DATA EXTRACTS =>
<<<<

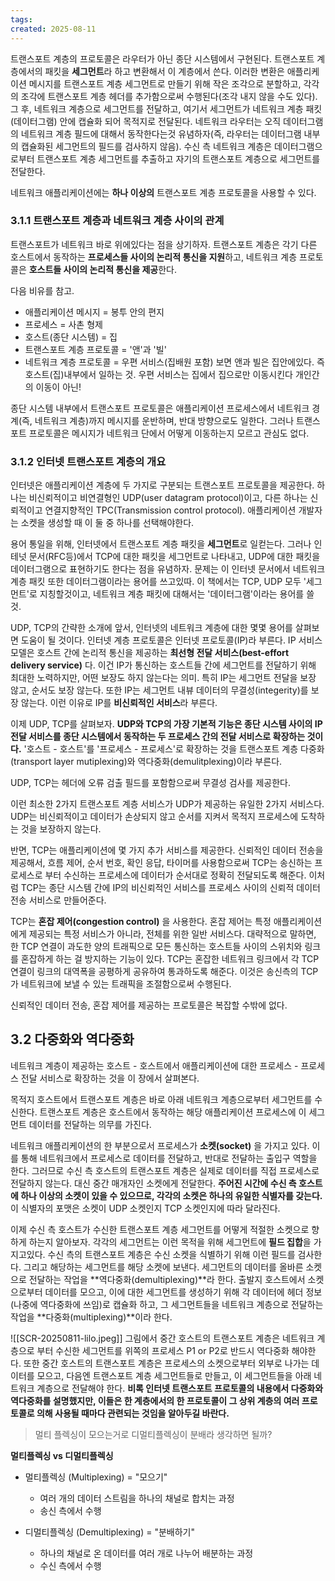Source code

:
 ```yaml
---
tags: 
created: 2025-08-11
---
```

트랜스포트 계층의 프로토콜은 라우터가 아닌 종단 시스템에서 구현된다. 트랜스포트 계층에서의 패킷을 **세그먼트**라 하고 변환해서 이 계층에서 쓴다. 이러한 변환은 애플리케이션 메시지를 트랜스포트 계층 세그먼트로 만들기 위해 작은 조각으로 분할하고, 각각의 조각에 트랜스포트 계층 헤더를 추가함으로써 수행된다(조각 내지 않을 수도 있다). 그 후, 네트워크 계층으로 세그먼트를 전달하고, 여기서 세그먼트가 네트워크 계층 패킷(데이터그램) 안에 캡슐화 되어 목적지로 전달된다. 네트워크 라우터는 오직 데이터그램의 네트워크 계층 필드에 대해서 동작한다는것 유념하자(즉, 라우터는 데이터그램 내부의 캡슐화된 세그먼트의 필드를 검사하지 않음). 수신 측 네트워크 계층은 데이터그램으로부터 트랜스포트 계층  세그먼트를 추출하고 자기의 트랜스포트 계층으로 세그먼트를 전달한다.

네트워크 애플리케이션에는 **하나 이상의** 트랜스포트 계층 프로토콜을 사용할 수 있다.

### 3.1.1 트랜스포트 계층과 네트워크 계층 사이의 관계
트랜스포트가 네트워크 바로 위에있다는 점을 상기하자. 트랜스포트 계층은 각기 다른 호스트에서 동작하는 **프로세스들 사이의 논리적 통신을 지원**하고, 네트워크 계층 프로토콜은 **호스트들 사이의 논리적 통신을 제공**한다.

다음 비유를 참고.
- 애플리케이션 메시지 = 봉투 안의 편지
- 프로세스 = 사촌 형제
- 호스트(종단 시스템) = 집
- 트랜스포트 계층 프로토콜 = '앤'과 '빌'
- 네트워크 계층 프로토콜 = 우편 서비스(집배원 포함)
보면 앤과 빌은 집안에있다. 즉 호스트(집)내부에서 일하는 것. 우편 서비스는 집에서 집으로만 이동시킨다 개인간의 이동이 아닌!

종단 시스템 내부에서 트랜스포트 프로토콜은 애플리케이션 프로세스에서 네트워크 경계(즉, 네트워크 계층)까지 메시지를 운반하며, 반대 방향으로도 일한다. 그러나 트랜스포트 프로토콜은 메시지가 네트워크 단에서 어떻게 이동하는지 모르고 관심도 없다.

### 3.1.2 인터넷 트랜스포트 계층의 개요
인터넷은 애플리케이션 계층에 두 가지로 구분되는 트랜스포트 프로토콜을 제공한다. 하나는 비신뢰적이고 비연결형인 UDP(user datagram protocol)이고, 다른 하나는 신뢰적이고 연결지향적인 TPC(Transmission control protocol). 애플리케이션 개발자는 소켓을 생성할 때 이 둘 중 하나를 선택해야한다.

용어 통일을 위해, 인터넷에서 트랜스포트 계층 패킷을 **세그먼트**로 일컫는다. 그러나 인테넛 문서(RFC등)에서 TCP에 대한 패킷을 세그먼트로 나타내고, UDP에 대한 패킷을 데이터그램으로 표현하기도 한다는 점을 유념하자. 문제는 이 인터넷 문서에서 네트워크 계층 패킷 또한 데이터그램이라는 용어를 쓰고있따. 이 책에서는 TCP, UDP 모두 '세그먼트'로 지칭할것이고, 네트워크 계층 패킷에 대해서는 '데이터그램'이라는 용어를 쓸 것.

UDP, TCP의 간략한 소개에 앞서, 인터넷의 네트워크 계층에 대한 몇몇 용어를 살펴보면 도움이 될 것이다. 인터넷 계층 프로토콜은 인터넷 프로토콜(IP)라 부른다. IP 서비스 모델은 호스트 간에 논리적 통신을 제공하는 **최선형 전달 서비스(best-effort delivery service)** 다. 이건 IP가 통신하는 호스트들 간에 세그먼트를 전달하기 위해 최대한 노력하지만, 어떤 보장도 하지 않는다는 의미. 특히 IP는 세그먼트 전달을 보장 않고, 순서도 보장 않는다. 또한 IP는 세그먼트 내뷰 데이터의 무결성(integerity)를 보장 않는다. 이런 이유로 IP를 **비신뢰적인 서비스**라 부른다.

이제 UDP, TCP를 살펴보자. **UDP와 TCP의 가장 기본적 기능은 종단 시스템 사이의 IP 전달 서비스를 종단 시스템에서 동작하는 두 프로세스 간의 전달 서비스로 확장하는 것이다.** '호스트 - 호스트'를 '프로세스 - 프로세스'로 확장하는 것을 트랜스포트 계층 다중화(transport layer mutiplexing)와 역다중화(demulitplexing)이라 부른다.

UDP, TCP는 헤더에 오류 검출 필드를 포함함으로써 무결성 검사를 제공한다.

이런 최소한 2가지 트랜스포트 계층 서비스가 UDP가 제공하는 유일한 2가지 서비스다. UDP는 비신뢰적이고 데이터가 손상되지 않고 순서를 지켜서 목적지 프로세스에 도착하는 것을 보장하지 않는다.

반면, TCP는 애플리케이션에 몇 가지 추가 서비스를 제공한다. 신뢰적인 데이터 전송을 제공해서, 흐름 제어, 순서 번호, 확인 응답, 타이머를 사용함으로써 TCP는 송신하는 프로세스로 부터 수신하는 프로세스에 데이터가 순서대로 정확히 전달되도록 해준다. 이처럼 TCP는 종단 시스템 간에 IP의 비신뢰적인 서비스를 프로세스 사이의 신뢰적 데이터 전송 서비스로 만들어준다.

TCP는 **혼잡 제어(congestion control)** 을 사용한다. 혼잡 제어는 특정 애플리케이션에게 제공되는 특정 서비스가 아니라, 전체를 위한 일반 서비스다. 대략적으로 말하면, 한 TCP 연결이 과도한 양의 트래픽으로 모든 통신하는 호스트들 사이의 스위치와 링크를 혼잡하게 하는 걸 방지하는 기능이 있다. TCP는 혼잡한 네트워크 링크에서 각 TCP 연결이 링크의 대역폭을 공평하게 공유하여 통과하도록 해준다. 이것은 송신측의 TCP가 네트워크에 보낼 수 있는 트래픽을 조절함으로써 수행된다.

신뢰적인 데이터 전송, 혼잡 제어를 제공하는 프로토콜은 복잡할 수밖에 없다.

## 3.2 다중화와 역다중화
네트워크 계층이 제공하는 호스트 - 호스트에서 애플리케이션에 대한 프로세스 - 프로세스 전달 서비스로 확장하는 것을 이 장에서 살펴본다.

목적지 호스트에서 트랜스포트 계층은 바로 아래 네트워크 계층으로부터 세그먼트를 수신한다. 트랜스포트 계층은 호스트에서 동작하는 해당 애플리케이션 프로세스에 이 세그먼트 데이터를 전달하는 의무를 가진다.

네트워크 애플리케이션의 한 부분으로서 프로세스가 **소켓(socket)** 을 가지고 있다. 이를 통해 네트워크에서 프로세스로 데이터를 전달하고, 반대로 전달하는 출입구 역할을 한다. 그러므로 수신 측 호스트의 트랜스포트 계층은 실제로 데이터를 직접 프로세스로 전달하지 않는다. 대신 중간 매개자인 소켓에게 전달한다. **주어진 시간에 수신 측 호스트에 하나 이상의 소켓이 있을 수 있으므로, 각각의 소켓은 하나의 유일한 식별자를 갖는다.** 이 식별자의 포맷은 소켓이 UDP 소켓인지 TCP 소켓인지에 따라 달라진다.

이제 수신 측 호스트가 수신한 트랜스포트 계층 세그먼트를 어떻게 적절한 소켓으로 향하게 하는지 알아보자. 각각의 세그먼트는 이런 목적을 위해 세그먼트에 **필드 집합**을 가지고있다. 수신 측의 트랜스포트 계층은 수신 소켓을 식별하기 위해 이런 필드를 검사한다. 그리고 해당하는 세그먼트를 해당 소켓에 보낸다. 세그먼트의 데이터를 올바른 소켓으로 전달하는 작업을 **역다중화(demultiplexing)**라 한다. 출발지 호스트에서 소켓으로부터 데이터를 모으고, 이에 대한 세그먼트를 생성하기 위해 각 데이터에 헤더 정보(나중에 역다중화에 쓰임)로 캡슐화 하고, 그 세그먼트들을 네트워크 계층으로 전달하는 작업을 **다중화(multiplexing)**이라 한다.

![[SCR-20250811-lilo.jpeg]]
그림에서  중간 호스트의 트랜스포트 계층은 네트워크 계층으로 부터 수신한 세그먼트를 위쪽의 프로세스 P1 or P2로 반드시 역다중화 해야한다. 또한 중간 호스트의 트랜스포트 계층은 프로세스의 소켓으로부터 외부로 나가는 데이터를 모으고, 다음엔 트랜스포트 계층 세그먼트들로 만들고, 이 세그먼트들을 아래 네트워크 계층으로 전달해야 한다. **비록 인터넷 트랜스포트 프로토콜의 내용에서 다중화와 역다중화를 설명했지만, 이들은 한 계층에서의 한 프로토콜이 그 상위 계층의 여러 프로토콜로 의해 사용될 때마다 관련되는 것임을 알아두길 바란다.**

> 멀티 플렉싱이 모으는거로 디멀티플렉싱이 분배라 생각하면 될까?

**멀티플렉싱 vs 디멀티플렉싱**

- 멀티플렉싱 (Multiplexing) = "모으기"
	- 여러 개의 데이터 스트림을 하나의 채널로 합치는 과정
	- 송신 측에서 수행

- 디멀티플렉싱 (Demultiplexing) = "분배하기"
	- 하나의 채널로 온 데이터를 여러 개로 나누어 배분하는 과정
	- 수신 측에서 수행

>>>>

AIM OF THE EXERCISE => Every line above from the line with "UDP, TCP는 헤더에 오류 검출 필드를 포함함으로써 무결성 검사를 제공한다." to the line with "반면, TCP는 애플리케이션에", inclusive, must be returned exactly; no other line belongs in the reply.

SOLUTION BELOW =>
UDP, TCP는 헤더에 오류 검출 필드를 포함함으로써 무결성 검사를 제공한다.

이런 최소한 2가지 트랜스포트 계층 서비스가 UDP가 제공하는 유일한 2가지 서비스다. UDP는 비신뢰적이고 데이터가 손상되지 않고 순서를 지켜서 목적지 프로세스에 도착하는 것을 보장하지 않는다.

반면, TCP는 애플리케이션에 몇 가지 추가 서비스를 제공한다. 신뢰적인 데이터 전송을 제공해서, 흐름 제어, 순서 번호, 확인 응답, 타이머를 사용함으로써 TCP는 송신하는 프로세스로 부터 수신하는 프로세스에 데이터가 순서대로 정확히 전달되도록 해준다. 이처럼 TCP는 종단 시스템 간에 IP의 비신뢰적인 서비스를 프로세스 사이의 신뢰적 데이터 전송 서비스로 만들어준다.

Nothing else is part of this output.